In 2022, the Crop Trust, together with the International Potato Center (CIP), the Zambia Agricultural Research Institute (ZARI) and Fiompiana Fambolena Malagasy Norvéziana (FIFAMANOR) in Madagascar, initiated a three-year project to test a model for the conservation and use of sweetpotato diversity.

“Sweetpotato, a model for food security and long-term conservation of biodiversity,” is funded by the UK Darwin Initiative, CGIAR and the Crop Trust.

The project is piloting a “clean and share” conservation approach for sweetpotato landraces, whereby project partners will collect, clean and process unique landraces for cryopreservation and then return disease-free planting material to smallholder farmers.

Vines collected from local landraces in Madagascar and Zambia will initially be sent to CIP’s facility at the Kenya Plant Health Inspectorate Service (KEPHIS). There, they will be put in vitro and cleaned of diseases using heat treatment. The disease-free material will be sent back to the national partners to be grown out and returned to farmers. The landraces will also be sent to CIP’s genebank in Peru for further screening and cryopreservation.

The “clean and share” approach ensures the long-term availability of disease-free planting material as disease load climbs again over time in farmers’ fields.

The incorporation of the landraces from Madagascar and Zambia in the global collection of sweetpotato held in trust at CIP-Peru ensures that the unique traits of these landraces will also be available and accessible to plant breeders and other researchers worldwide. They can then be used to breed climate-resilient and pest- and disease-resistant crops for the future.

Focusing on indigenous landraces that are locally adapted and preferred by women for processing and consumption, the project aims not only to increase yields in the short term, but also to conserve irreplaceable diversity and to ensure sustained benefits in the long term.

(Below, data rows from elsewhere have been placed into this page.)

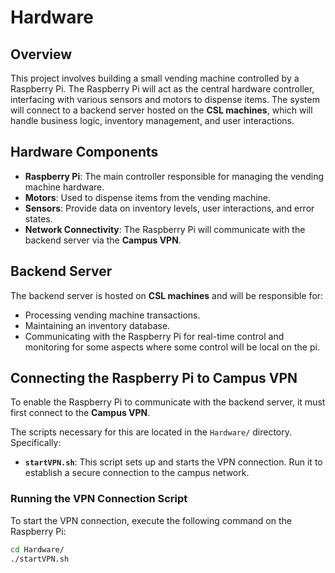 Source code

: # Hardware

## Overview

This project involves building a small vending machine controlled by a Raspberry Pi. The Raspberry Pi will act as the central hardware controller, interfacing with various sensors and motors to dispense items. The system will connect to a backend server hosted on the **CSL machines**, which will handle business logic, inventory management, and user interactions.

## Hardware Components

- **Raspberry Pi**: The main controller responsible for managing the vending machine hardware.
- **Motors**: Used to dispense items from the vending machine.
- **Sensors**: Provide data on inventory levels, user interactions, and error states.
- **Network Connectivity**: The Raspberry Pi will communicate with the backend server via the **Campus VPN**.

## Backend Server

The backend server is hosted on **CSL machines** and will be responsible for:
- Processing vending machine transactions.
- Maintaining an inventory database.
- Communicating with the Raspberry Pi for real-time control and monitoring for some aspects where some control will be local on the pi. 

## Connecting the Raspberry Pi to Campus VPN

To enable the Raspberry Pi to communicate with the backend server, it must first connect to the **Campus VPN**. 

The scripts necessary for this are located in the `Hardware/` directory. Specifically:
- **`startVPN.sh`**: This script sets up and starts the VPN connection. Run it to establish a secure connection to the campus network.

### Running the VPN Connection Script
To start the VPN connection, execute the following command on the Raspberry Pi:

```bash
cd Hardware/
./startVPN.sh
```

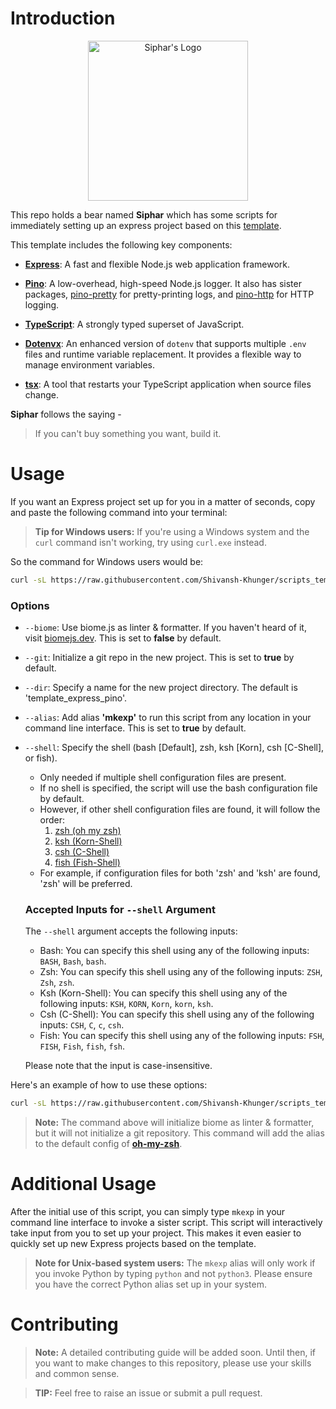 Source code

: # Introduction

<p align="center">
    <img src="https://i.ibb.co/yF2WrSt/Designer-6.png" alt="Siphar's Logo" width="256"/>
</p>

This repo holds a bear named **Siphar** which has some scripts for immediately setting up an express project based on this [template](https://github.com/Shivansh-Khunger/template_express_pino).

This template includes the following key components:

- **[Express](https://www.npmjs.com/package/express)**: A fast and flexible Node.js web application framework.

- **[Pino](https://www.npmjs.com/package/pino)**: A low-overhead, high-speed Node.js logger. It also has sister packages, [pino-pretty](https://www.npmjs.com/package/pino-pretty) for pretty-printing logs, and [pino-http](https://www.npmjs.com/package/pino-http) for HTTP logging.

- **[TypeScript](https://www.npmjs.com/package/typescript)**: A strongly typed superset of JavaScript.

- **[Dotenvx](https://github.com/dotenvx/dotenvx)**: An enhanced version of `dotenv` that supports multiple `.env` files and runtime variable replacement. It provides a flexible way to manage environment variables.

- **[tsx](https://www.npmjs.com/package/tsx)**: A tool that restarts your TypeScript application when source files change.

**Siphar** follows the saying -

> If you can't buy something you want, build it.

# Usage

If you want an Express project set up for you in a matter of seconds, copy and paste the following command into your terminal:

> **Tip for Windows users:** If you're using a Windows system and the `curl` command isn't working, try using `curl.exe` instead.

So the command for Windows users would be:

```bash
curl -sL https://raw.githubusercontent.com/Shivansh-Khunger/scripts_template_express_pino/main/with_args.py | python - --dir 'name of the directory'
```

### Options

- `--biome`: Use biome.js as linter & formatter. If you haven't heard of it, visit [biomejs.dev](https://biomejs.dev/). This is set to **false** by default.
- `--git`: Initialize a git repo in the new project. This is set to **true** by default.
- `--dir`: Specify a name for the new project directory. The default is 'template_express_pino'.
- `--alias`: Add alias **'mkexp'** to run this script from any location in your command line interface. This is set to **true** by default.
- `--shell`: Specify the shell (bash [Default], zsh, ksh [Korn], csh [C-Shell], or fish).

  - Only needed if multiple shell configuration files are present.
  - If no shell is specified, the script will use the bash configuration file by default.
  - However, if other shell configuration files are found, it will follow the order:
    1. [zsh (oh my zsh)](https://ohmyz.sh/)
    2. [ksh (Korn-Shell)](http://kornshell.com/)
    3. [csh (C-Shell)](https://codedocs.org/what-is/c-shell)
    4. [fish (Fish-Shell)](https://fishshell.com/)
  - For example, if configuration files for both 'zsh' and 'ksh' are found, 'zsh' will be preferred.

  ### Accepted Inputs for `--shell` Argument

  The `--shell` argument accepts the following inputs:

  - Bash: You can specify this shell using any of the following inputs: `BASH`, `Bash`, `bash`.
  - Zsh: You can specify this shell using any of the following inputs: `ZSH`, `Zsh`, `zsh`.
  - Ksh (Korn-Shell): You can specify this shell using any of the following inputs: `KSH`, `KORN`, `Korn`, `korn`, `ksh`.
  - Csh (C-Shell): You can specify this shell using any of the following inputs: `CSH`, `C`, `c`, `csh`.
  - Fish: You can specify this shell using any of the following inputs: `FSH`, `FISH`, `Fish`, `fish`, `fsh`.

  Please note that the input is case-insensitive.

Here's an example of how to use these options:

```bash
curl -sL https://raw.githubusercontent.com/Shivansh-Khunger/scripts_template_express_pino/main/with_args.py | python - --dir 'my_project' --biome --git --shell 'zsh'
```

> **Note:** The command above will initialize biome as linter & formatter, but it will not initialize a git repository. This command will add the alias to the default config of [**oh-my-zsh**](https://ohmyz.sh/).

# Additional Usage

After the initial use of this script, you can simply type `mkexp` in your command line interface to invoke a sister script. This script will interactively take input from you to set up your project. This makes it even easier to quickly set up new Express projects based on the template.

> **Note for Unix-based system users:** The `mkexp` alias will only work if you invoke Python by typing `python` and not `python3`. Please ensure you have the correct Python alias set up in your system.

# Contributing

> **Note:** A detailed contributing guide will be added soon. Until then, if you want to make changes to this repository, please use your skills and common sense.

> **TIP:** Feel free to raise an issue or submit a pull request.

Building capacity for long-term sustainability

A key component of the approach is building the capacity of ZARI and FIFAMANOR to conserve and multiply cleaned sweetpotato materials. These partners, in turn, will train farmers to multiply clean planting materials and to identify and manage diseases in their fields.

Off to a flying start

Starting activities in June 2022, the project was well ahead of schedule by the end of the year, with more than 80 landraces collected in Madagascar (in collaboration with a USAID-funded Bureau for Humanitarian Assistance project coordinated by CIP-Kenya). Meanwhile, 30 landraces were selected in Zambia and collected by the Seeds for Resilience project of the Crop Trust, with support from KfW, the German development bank. The target was 30 landraces from each country. Forty of the Malagasy landraces and 50 of the Zambian ones were undergoing in vitro culture and heat treatment in Kenya to eliminate viruses and other pathogens, again ahead of the target of 25 from each country.

Leaves from all of the landraces have been sent to the Australian company Diversity Arrays Technology (DArT) for DNA fingerprinting. The results will be used to assess the diversity of the materials collected and compare it with what is currently held at CIP. DArT will also develop genetic markers to support future breeding efforts.

Capacity-building efforts included: (i) virtual photography training for partners in Madagascar and Zambia to help them better document project activities and provide material that will be used in public information campaigns; (ii) the development of a database by CIP-Kenya for the documentation of passport and phenotypic data on the landraces collected; and (iii) a technology transfer session between CIP-Kenya and CIP-Peru on techniques being used by the project, including in vitro multiplication, disease cleaning and recordkeeping.